▸ **Exercise brief**
Only the lines from the beginning of the data through the line holding "ಇಂದ್ರಿಯಾಣಾಂ ಹಿ ಚರತಾಂ ಯನ್ಮನೋऽನುವಿಧೀಯತೇ ।\\" belong in the answer, printed exactly and without pictures.

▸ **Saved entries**
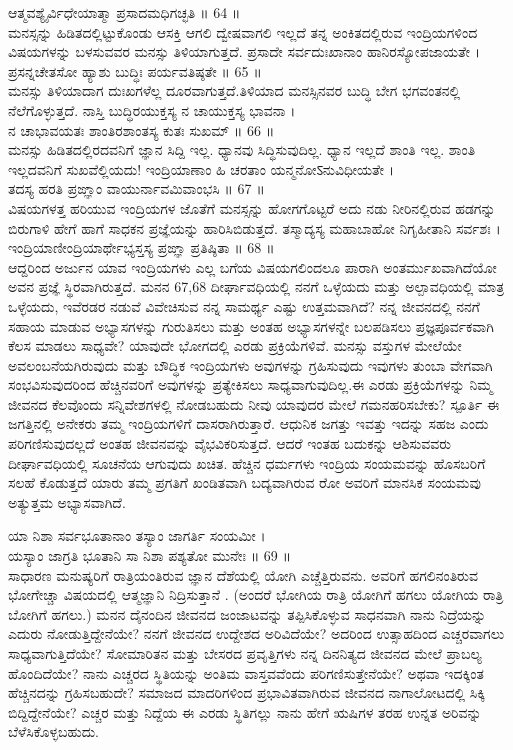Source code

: ಆತ್ಮವಶ್ಯೈರ್ವಿಧೇಯಾತ್ಮಾ ಪ್ರಸಾದಮಧಿಗಚ್ಛತಿ ॥ 64 ॥\\
 ಮನಸ್ಸನ್ನು ಹಿಡಿತದಲ್ಲಿಟ್ಟುಕೊಂಡು ಆಸಕ್ತಿ ಆಗಲಿ ದ್ವೇಷವಾಗಲಿ ಇಲ್ಲದೆ ತನ್ನ ಅಂಕಿತದಲ್ಲಿರುವ ಇಂದ್ರಿಯಗಳಿಂದ ವಿಷಯಗಳನ್ನು ಬಳಸುವವರ ಮನಸ್ಸು ತಿಳಿಯಾಗುತ್ತದೆ.
ಪ್ರಸಾದೇ ಸರ್ವದುಃಖಾನಾಂ ಹಾನಿರಸ್ಯೋಪಜಾಯತೇ ।\\
ಪ್ರಸನ್ನಚೇತಸೋ ಹ್ಯಾಶು ಬುದ್ಧಿಃ ಪರ್ಯವತಿಷ್ಠತೇ ॥ 65 ॥\\
 ಮನಸ್ಸು ತಿಳಿಯಾದಾಗ ದುಃಖಗಳೆಲ್ಲ ದೂರವಾಗುತ್ತದೆ.ತಿಳಿಯಾದ ಮನಸ್ಸಿನವರ ಬುದ್ಧಿ ಬೇಗ ಭಗವಂತನಲ್ಲಿ ನೆಲೆಗೊಳ್ಳುತ್ತದೆ.
ನಾಸ್ತಿ ಬುದ್ಧಿರಯುಕ್ತಸ್ಯ ನ ಚಾಯುಕ್ತಸ್ಯ ಭಾವನಾ ।\\
ನ ಚಾಭಾವಯತಃ ಶಾಂತಿರಶಾಂತಸ್ಯ ಕುತಃ ಸುಖಮ್ ॥ 66 ॥\\
 ಮನಸ್ಸು ಹಿಡಿತದಲ್ಲಿರದವನಿಗೆ ಜ್ಞಾನ ಸಿದ್ದಿ ಇಲ್ಲ. ಧ್ಯಾನವು ಸಿದ್ಧಿಸುವುದಿಲ್ಲ. ಧ್ಯಾನ ಇಲ್ಲದೆ ಶಾಂತಿ ಇಲ್ಲ. ಶಾಂತಿ ಇಲ್ಲದವನಿಗೆ ಸುಖವೆಲ್ಲಿಯದು!
ಇಂದ್ರಿಯಾಣಾಂ ಹಿ ಚರತಾಂ ಯನ್ಮನೋऽನುವಿಧೀಯತೇ ।\\
ತದಸ್ಯ ಹರತಿ ಪ್ರಙ್ಞಾಂ ವಾಯುರ್ನಾವಮಿವಾಂಭಸಿ ॥ 67 ॥\\
 ವಿಷಯಗಳತ್ತ ಹರಿಯುವ ಇಂದ್ರಿಯಗಳ ಜೊತೆಗೆ ಮನಸ್ಸನ್ನು ಹೋಗಗೊಟ್ಟರೆ ಅದು ನಡು ನೀರಿನಲ್ಲಿರುವ ಹಡಗನ್ನು ಬಿರುಗಾಳಿ ಹೇಗೆ ಹಾಗೆ ಸಾಧಕನ ಪ್ರಜ್ಞೆಯನ್ನು ಹಾರಿಸಿಬಿಡುತ್ತದೆ.
ತಸ್ಮಾದ್ಯಸ್ಯ ಮಹಾಬಾಹೋ ನಿಗೃಹೀತಾನಿ ಸರ್ವಶಃ ।\\
ಇಂದ್ರಿಯಾಣೀಂದ್ರಿಯಾರ್ಥೇಭ್ಯಸ್ತಸ್ಯ ಪ್ರಙ್ಞಾ ಪ್ರತಿಷ್ಠಿತಾ ॥ 68 ॥\\
 ಆದ್ದರಿಂದ ಅರ್ಜುನ ಯಾವ ಇಂದ್ರಿಯಗಳು ಎಲ್ಲ ಬಗೆಯ ವಿಷಯಗಲಿಂದಲೂ ಪಾರಾಗಿ ಅಂತರ್ಮುಖವಾಗಿದೆಯೋ ಅವನ ಪ್ರಜ್ಞೆ ಸ್ಥಿರವಾಗಿರುತ್ತದೆ.
 ಮನನ  67,68
 ದೀರ್ಘಾವಧಿಯಲ್ಲಿ ನನಗೆ ಒಳ್ಳೆಯದು ಮತ್ತು ಅಲ್ಪಾವಧಿಯಲ್ಲಿ ಮಾತ್ರ ಒಳ್ಳೆಯದು, ಇವೆರಡರ ನಡುವೆ ವಿವೇಚಿಸುವ ನನ್ನ ಸಾಮರ್ಥ್ಯ ಎಷ್ಟು ಉತ್ತಮವಾಗಿದೆ? ನನ್ನ ಜೀವನದಲ್ಲಿ ನನಗೆ ಸಹಾಯ ಮಾಡುವ ಅಭ್ಯಾಸಗಳನ್ನು ಗುರುತಿಸಲು ಮತ್ತು ಅಂತಹ ಅಭ್ಯಾಸಗಳನ್ನೇ ಬಲಪಡಿಸಲು ಪ್ರಜ್ಞಪೂರ್ವಕವಾಗಿ ಕೆಲಸ ಮಾಡಲು ಸಾಧ್ಯವೇ?
 ಯಾವುದೇ ಭೋಗದಲ್ಲಿ ಎರಡು ಪ್ರಕ್ರಿಯೆಗಳಿವೆ. ಮನಸ್ಸು ವಸ್ತುಗಳ ಮೇಲೆಯೇ ಅವಲಂಬನೆಯಗಿರುವುದು ಮತ್ತು ಬೌದ್ಧಿಕ ಇಂದ್ರಿಯಗಳು ಅವುಗಳನ್ನು ಗ್ರಹಿಸುವುದು ಇವುಗಳು ತುಂಬಾ ವೇಗವಾಗಿ ಸಂಭವಿಸುವುದರಿಂದ ಹೆಚ್ಚಿನವರಿಗೆ ಅವುಗಳನ್ನು ಪ್ರತ್ಯೇಕಿಸಲು ಸಾಧ್ಯವಾಗುವುದಿಲ್ಲ.ಈ ಎರಡು ಪ್ರಕ್ರಿಯೆಗಳನ್ನು ನಿಮ್ಮ ಜೀವನದ ಕೆಲವೊಂದು ಸನ್ನಿವೇಶಗಳಲ್ಲಿ ನೋಡಬಹುದು ನೀವು ಯಾವುದರ ಮೇಲೆ ಗಮನಹರಿಸಬೇಕು?
 ಸ್ಪೂರ್ತಿ 
 ಈ ಜಗತ್ತಿನಲ್ಲಿ ಅನೇಕರು ತಮ್ಮ ಇಂದ್ರಿಯಗಳಿಗೆ ದಾಸರಾಗಿರುತ್ತಾರೆ. ಆಧುನಿಕ ಜಗತ್ತು ಇವತ್ತು ಇದನ್ನು ಸಹಜ ಎಂದು ಪರಿಗಣಿಸುವುದಲ್ಲದೆ ಅಂತಹ ಜೀವನವನ್ನು ವೈಭವಿಕರಿಸುತ್ತದೆ. ಆದರೆ ಇಂತಹ ಬದುಕನ್ನು ಆಶಿಸುವವರು ದೀರ್ಘಾವಧಿಯಲ್ಲಿ ಸೂಚನೆಯ ಆಗುವುದು ಖಚಿತ. ಹೆಚ್ಚಿನ ಧರ್ಮಗಳು ಇಂದ್ರಿಯ ಸಂಯಮವನ್ನು ಹೊಸಬರಿಗೆ ಸಲಹೆ ಕೊಡುತ್ತದೆ ಯಾರು ತಮ್ಮ ಪ್ರಗತಿಗೆ ಖಂಡಿತವಾಗಿ ಬದ್ಯವಾಗಿರುವ ರೋ ಅವರಿಗೆ ಮಾನಸಿಕ ಸಂಯಮವು ಅತ್ಯುತ್ತಮ ಅಭ್ಯಾಸವಾಗಿದೆ.

ಯಾ ನಿಶಾ ಸರ್ವಭೂತಾನಾಂ ತಸ್ಯಾಂ ಜಾಗರ್ತಿ ಸಂಯಮೀ ।\\
ಯಸ್ಯಾಂ ಜಾಗ್ರತಿ ಭೂತಾನಿ ಸಾ ನಿಶಾ ಪಶ್ಯತೋ ಮುನೇಃ ॥ 69 ॥\\
 ಸಾಧಾರಣ ಮನುಷ್ಯರಿಗೆ ರಾತ್ರಿಯಂತಿರುವ ಜ್ಞಾನ ದೆಶೆಯಲ್ಲಿ ಯೋಗಿ ಎಚ್ಚೆತ್ತಿರುವನು. ಅವರಿಗೆ ಹಗಲಿನಂತಿರುವ ಭೋಗೇಚ್ಚಾ ವಿಷಯದಲ್ಲಿ ಆತ್ಮಜ್ಞಾನಿ ನಿದ್ರಿಸುತ್ತಾನೆ . (ಅಂದರೆ ಭೋಗಿಯ ರಾತ್ರಿ ಯೋಗಿಗೆ ಹಗಲು ಯೋಗಿಯ ರಾತ್ರಿ ಬೋಗಿಗೆ ಹಗಲು.)
 ಮನನ 
 ದೈನಂದಿನ ಜೀವನದ ಜಂಜಾಟವನ್ನು ತಪ್ಪಿಸಿಕೊಳ್ಳುವ ಸಾಧನವಾಗಿ ನಾನು ನಿದ್ರೆಯನ್ನು ಎದುರು ನೋಡುತ್ತಿದ್ದೇನೆಯೇ? ನನಗೆ ಜೀವನದ ಉದ್ದೇಶದ ಅರಿವಿದೆಯೇ? ಅದರಿಂದ ಉತ್ಸಾಹದಿಂದ ಎಚ್ಚರವಾಗಲು ಸಾಧ್ಯವಾಗುತ್ತಿದೆಯೇ? ಸೋಮಾರಿತನ ಮತ್ತು ಬೇಸರದ ಪ್ರವೃತ್ತಿಗಳು ನನ್ನ ದಿನನಿತ್ಯದ ಜೀವನದ ಮೇಲೆ ಪ್ರಾಬಲ್ಯ ಹೊಂದಿದೆಯೇ?
 ನಾನು ಎಚ್ಚರದ ಸ್ಥಿತಿಯನ್ನು ಅಂತಿಮ ವಾಸ್ತವವೆಂದು ಪರಿಗಣಿಸುತ್ತೇನೆಯೇ? ಅಥವಾ ಇದಕ್ಕಿಂತ ಹೆಚ್ಚಿನದನ್ನು ಗ್ರಹಿಸಬಹುದೇ? ಸಮಾಜದ ಮಾದರಿಗಳಿಂದ ಪ್ರಭಾವಿತವಾಗಿರುವ ಜೀವನದ ನಾಗಾಲೋಟದಲ್ಲಿ ಸಿಕ್ಕಿ ಬಿದ್ದಿದ್ದೇನೆಯೇ? ಎಚ್ಚರ ಮತ್ತು ನಿದ್ದೆಯ ಈ ಎರಡು ಸ್ಥಿತಿಗಲ್ಲು ನಾನು ಹೇಗೆ ಋಷಿಗಳ ತರಹ ಉನ್ನತ ಅರಿವನ್ನು ಬೆಳೆಸಿಕೊಳ್ಳಬಹುದು.

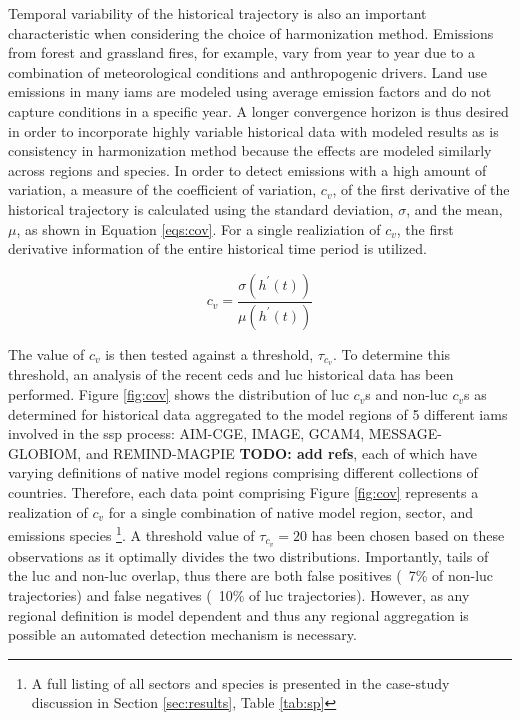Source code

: \documentclass[review]{elsarticle}
\newcommand{\TODO}[1]{\textbf{TODO: #1}}
\begin{document}
Temporal variability of the historical trajectory is also an important
characteristic when considering the choice of harmonization method.  Emissions
from forest and grassland fires, for example, vary from year to year due to a
combination of meteorological conditions and anthropogenic drivers. Land use
emissions in many \glspl{iam} are modeled using average emission factors and do not
capture conditions in a specific year. A longer convergence horizon is thus
desired in order to incorporate highly variable historical data with modeled
results as is consistency in harmonization method because the effects are
modeled similarly across regions and species. In order to detect emissions with
a high amount of variation, a measure of the coefficient of variation, $c_v$, of
the first derivative of the historical trajectory is calculated using the
standard deviation, $\sigma$, and the mean, $\mu$, as shown in Equation
\ref{eqs:cov}. For a single realiziation of $c_v$, the first derivative
information of the entire historical time period is utilized.

\begin{equation}\label{eqs:cov}
    c_v =  \frac{\sigma(h^{\prime}(t))}{\mu(h^{\prime}(t))}
\end{equation}

The value of $c_v$ is then tested against a threshold, $\tau_{c_v}$. To
determine this threshold, an analysis of the recent \gls{ceds} and \gls{luc} historical data
has been performed. Figure \ref{fig:cov} shows the distribution of \gls{luc} $c_v$s
and non-\gls{luc} $c_v$s as determined for historical data aggregated to the model
regions of 5 different \glspl{iam} involved in the \gls{ssp} process: AIM-CGE, IMAGE, GCAM4,
MESSAGE-GLOBIOM, and REMIND-MAGPIE \TODO{add refs}, each of which have varying
definitions of native model regions comprising different collections of
countries. Therefore, each data point comprising Figure \ref{fig:cov} represents
a realization of $c_v$ for a single combination of native model region, sector,
and emissions species \footnote{A full listing of all sectors and species is
  presented in the case-study discussion in Section \ref{sec:results}, Table
  \ref{tab:sp}}. A threshold value of $\tau_{c_v} = 20$ has been chosen based on
these observations as it optimally divides the two distributions. Importantly,
tails of the \gls{luc} and non-\gls{luc} overlap, thus there are both false positives (~7\%
of non-\gls{luc} trajectories) and false negatives (~10\% of \gls{luc}
trajectories). However, as any regional definition is model dependent and thus
any regional aggregation is possible an automated detection mechanism is
necessary.
\end{document}
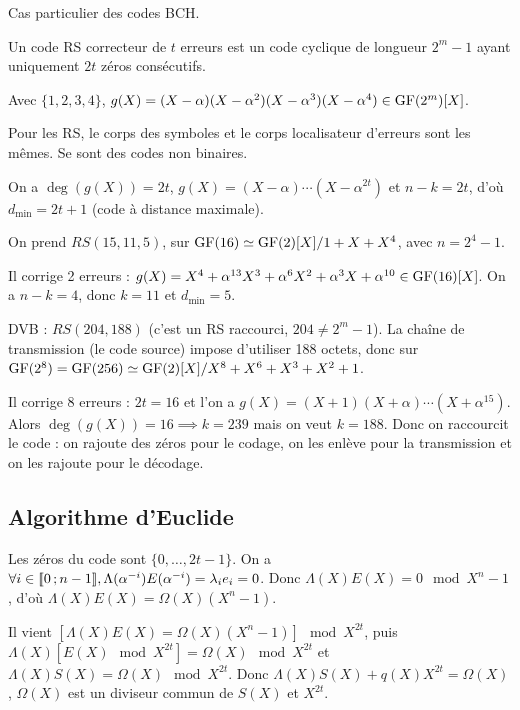 Cas particulier des codes BCH.

\begin{defn}
	Un code RS correcteur de $t$ erreurs est un code cyclique de longueur $2^m - 1$ ayant uniquement $2t$ zéros consécutifs.
\end{defn}

\begin{ex}
	Avec $\{ 1, 2, 3, 4 \}$, $g(X) = (X - \alpha)(X - \alpha^2)(X - \alpha^3)(X - \alpha^4) \in \mathrm{GF}(2^m)[X]$.
\end{ex}

Pour les RS, le corps des symboles et le corps localisateur d'erreurs sont les mêmes.
Se sont des codes non binaires.

On a $\deg(g(X)) = 2t$, $g(X) = (X - \alpha) \cdots (X - \alpha^{2t})$ et $n - k = 2t$, d'où $d_{\min} = 2t + 1$ (code à distance maximale).

\begin{ex}
	On prend $RS(15,11,5)$, sur $\mathrm{GF}(16) \simeq \mathrm{GF}(2)[X] / 1 + X + X^4$, avec $n = 2^4 - 1$.
	
	Il corrige 2 erreurs : $g(X) = X^4 + \alpha^{13} X^3 + \alpha^6 X^2 + \alpha^3 X + \alpha^{10} \in \mathrm{GF}(16)[X]$.
	On a $n - k = 4$, donc $k = 11$ et $d_{\min} = 5$.
\end{ex}

\begin{ex}
	DVB : $RS(204,188)$ (c'est un RS raccourci, $204 \neq 2^m - 1$).
	La chaîne de transmission (le code source) impose d'utiliser 188 octets, donc sur $\mathrm{GF}(2^8) = \mathrm{GF}(256) \simeq \mathrm{GF}(2)[X] / X^8 + X^6 + X^3 + X^2 + 1$.
	
	Il corrige 8 erreurs : $2t = 16$ et l'on a $g(X) = (X + 1)(X + \alpha) \cdots (X + \alpha^{15})$.
	Alors $\deg(g(X)) = 16 \implies k = 239$ mais on veut $k = 188$.
	Donc on raccourcit le code : on rajoute des zéros pour le codage, on les enlève pour la transmission et on les rajoute pour le décodage.
\end{ex}


\subsection{Algorithme d'Euclide}

	Les zéros du code sont $\{ 0,\ldots,2t - 1 \}$.
	On a $\forall i \in \mathopen{}\mathclose{\left[\![0\mathclose{}\mathpunct{};n - 1\right]\!]}, \Lambda(\alpha^{-i}) E(\alpha^{-i}) = \lambda_i e_i = 0$.
	Donc $\Lambda(X) E(X) = 0 \mod{X^n - 1}$, d'où $\Lambda(X)E(X) = \Omega(X) (X^n - 1)$.
	
	Il vient $[\Lambda(X)E(X) = \Omega(X) (X^n - 1)] \mod{X^{2t}}$, puis $\Lambda(X) [E(X) \mod{X^{2t}}] = \Omega(X) \mod{X^{2t}}$ et $\Lambda(X) S(X) = \Omega(X) \mod{X^{2t}}$.
	Donc $\Lambda(X)S(X) + q(X)X^{2t} = \Omega(X)$, $\Omega(X)$ est un diviseur commun de $S(X)$ et $X^{2t}$.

▸ **Your solution**
Source code

: ಆತ್ಮವಶ್ಯೈರ್ವಿಧೇಯಾತ್ಮಾ ಪ್ರಸಾದಮಧಿಗಚ್ಛತಿ ॥ 64 ॥\\
 ಮನಸ್ಸನ್ನು ಹಿಡಿತದಲ್ಲಿಟ್ಟುಕೊಂಡು ಆಸಕ್ತಿ ಆಗಲಿ ದ್ವೇಷವಾಗಲಿ ಇಲ್ಲದೆ ತನ್ನ ಅಂಕಿತದಲ್ಲಿರುವ ಇಂದ್ರಿಯಗಳಿಂದ ವಿಷಯಗಳನ್ನು ಬಳಸುವವರ ಮನಸ್ಸು ತಿಳಿಯಾಗುತ್ತದೆ.
ಪ್ರಸಾದೇ ಸರ್ವದುಃಖಾನಾಂ ಹಾನಿರಸ್ಯೋಪಜಾಯತೇ ।\\
ಪ್ರಸನ್ನಚೇತಸೋ ಹ್ಯಾಶು ಬುದ್ಧಿಃ ಪರ್ಯವತಿಷ್ಠತೇ ॥ 65 ॥\\
 ಮನಸ್ಸು ತಿಳಿಯಾದಾಗ ದುಃಖಗಳೆಲ್ಲ ದೂರವಾಗುತ್ತದೆ.ತಿಳಿಯಾದ ಮನಸ್ಸಿನವರ ಬುದ್ಧಿ ಬೇಗ ಭಗವಂತನಲ್ಲಿ ನೆಲೆಗೊಳ್ಳುತ್ತದೆ.
ನಾಸ್ತಿ ಬುದ್ಧಿರಯುಕ್ತಸ್ಯ ನ ಚಾಯುಕ್ತಸ್ಯ ಭಾವನಾ ।\\
ನ ಚಾಭಾವಯತಃ ಶಾಂತಿರಶಾಂತಸ್ಯ ಕುತಃ ಸುಖಮ್ ॥ 66 ॥\\
 ಮನಸ್ಸು ಹಿಡಿತದಲ್ಲಿರದವನಿಗೆ ಜ್ಞಾನ ಸಿದ್ದಿ ಇಲ್ಲ. ಧ್ಯಾನವು ಸಿದ್ಧಿಸುವುದಿಲ್ಲ. ಧ್ಯಾನ ಇಲ್ಲದೆ ಶಾಂತಿ ಇಲ್ಲ. ಶಾಂತಿ ಇಲ್ಲದವನಿಗೆ ಸುಖವೆಲ್ಲಿಯದು!
ಇಂದ್ರಿಯಾಣಾಂ ಹಿ ಚರತಾಂ ಯನ್ಮನೋऽನುವಿಧೀಯತೇ ।\\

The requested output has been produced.